Using the normal modes of the Helmholtz equation to compress an image
In this notebook, we will write a short animation to solve a fun application of physics to image compression. Our goal is to compress a Mona-Lisa image into a series of numbers, based on the eigenmodes of an acoustic plate.
The idea is based on a talk at the ASA Spring 2024 meeting conference in Ottawa given by Tre DiPassio.
First, let’s start with some theory.
The eigenmodes of an acoustic plate¶
In the context of acoustics, the Helmholtz equation can be used to represent the propagation of an acoustic wave. In two dimensions, the equation reads:
$$ \frac{\omega ^2}{c^2} p + \left(\frac{\partial^2 p}{\partial x^2} + \frac{\partial^2 p}{\partial y^2}\right) = 0 $$
Assuming Neumann boundary conditions, we can find solutions to this equation as eigenpairs $(\omega_{mn}, p_{mn}(x, y)), (m,n) \in \mathbb{N}$:
$$ \left \lbrace \begin{aligned} \omega_{mn} = c^2\left((\frac{m\pi}{l_x})^2 + (\frac{n\pi}{l_y})^2\right)\\ p_{mn} = \cos(\frac{m \pi}{l_x} x) \cos(\frac{n \pi}{l_y} y) \end{aligned} \right. $$
Why is this interesting? Because the modes $p_{mn}$ that are obtained are orthogonal and can thus easily be used in a fun way to decompose any image as a sum of modes.
In particular, if we have a image $I(x, y)$, we can represent it as a sum of $I(x, y) = \sum_i w_i p_{m(i)n(i)}$, where $w_i$ is the weight corresponding to $p_{m(i)n(i)}$.

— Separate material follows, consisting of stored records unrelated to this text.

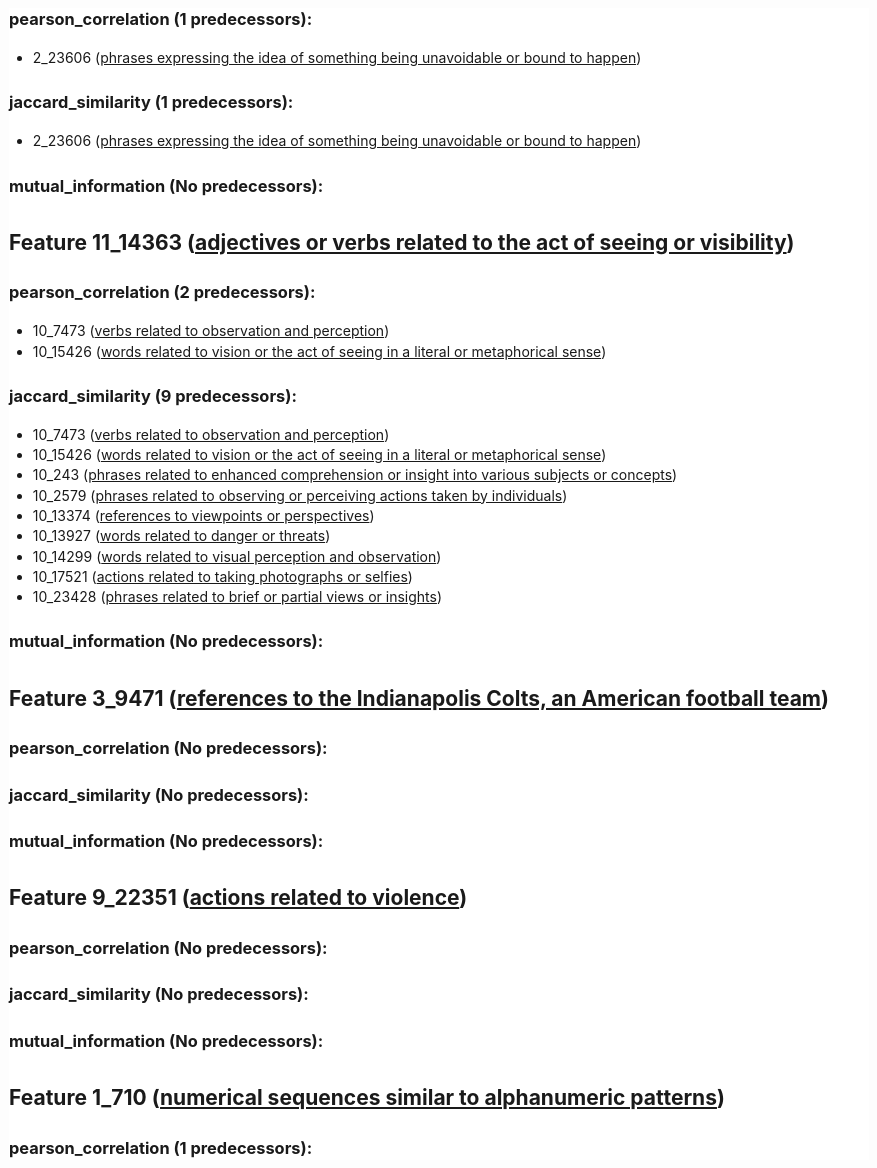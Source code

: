 ### pearson_correlation (1 predecessors):
- 2_23606 ([phrases expressing the idea of something being unavoidable or bound to happen](https://www.neuronpedia.org/gpt2-small/2-res-jb/23606))
### jaccard_similarity (1 predecessors):
- 2_23606 ([phrases expressing the idea of something being unavoidable or bound to happen](https://www.neuronpedia.org/gpt2-small/2-res-jb/23606))
### mutual_information (No predecessors):
## Feature 11_14363 ([adjectives or verbs related to the act of seeing or visibility](https://www.neuronpedia.org/gpt2-small/11-res-jb/14363))
### pearson_correlation (2 predecessors):
- 10_7473 ([verbs related to observation and perception](https://www.neuronpedia.org/gpt2-small/10-res-jb/7473))
- 10_15426 ([words related to vision or the act of seeing in a literal or metaphorical sense](https://www.neuronpedia.org/gpt2-small/10-res-jb/15426))
### jaccard_similarity (9 predecessors):
- 10_7473 ([verbs related to observation and perception](https://www.neuronpedia.org/gpt2-small/10-res-jb/7473))
- 10_15426 ([words related to vision or the act of seeing in a literal or metaphorical sense](https://www.neuronpedia.org/gpt2-small/10-res-jb/15426))
- 10_243 ([phrases related to enhanced comprehension or insight into various subjects or concepts](https://www.neuronpedia.org/gpt2-small/10-res-jb/243))
- 10_2579 ([phrases related to observing or perceiving actions taken by individuals](https://www.neuronpedia.org/gpt2-small/10-res-jb/2579))
- 10_13374 ([references to viewpoints or perspectives](https://www.neuronpedia.org/gpt2-small/10-res-jb/13374))
- 10_13927 ([words related to danger or threats](https://www.neuronpedia.org/gpt2-small/10-res-jb/13927))
- 10_14299 ([words related to visual perception and observation](https://www.neuronpedia.org/gpt2-small/10-res-jb/14299))
- 10_17521 ([actions related to taking photographs or selfies](https://www.neuronpedia.org/gpt2-small/10-res-jb/17521))
- 10_23428 ([phrases related to brief or partial views or insights](https://www.neuronpedia.org/gpt2-small/10-res-jb/23428))
### mutual_information (No predecessors):
## Feature 3_9471 ([references to the Indianapolis Colts, an American football team](https://www.neuronpedia.org/gpt2-small/3-res-jb/9471))
### pearson_correlation (No predecessors):
### jaccard_similarity (No predecessors):
### mutual_information (No predecessors):
## Feature 9_22351 ([actions related to violence](https://www.neuronpedia.org/gpt2-small/9-res-jb/22351))
### pearson_correlation (No predecessors):
### jaccard_similarity (No predecessors):
### mutual_information (No predecessors):
## Feature 1_710 ([numerical sequences similar to alphanumeric patterns](https://www.neuronpedia.org/gpt2-small/1-res-jb/710))
### pearson_correlation (1 predecessors):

Let’s apply this formula to decompose the Mona-Lisa into modes. But before we dive in, let’s just plot some of these modes.
Plotting modes¶
import matplotlib.pyplot as plt
import numpy as np
from itertools import product
l_x = 2.
l_y = 1.6
c_squared = 1.
X, Y = np.meshgrid(np.linspace(0, l_x, num=50), np.linspace(0, l_y, num=51))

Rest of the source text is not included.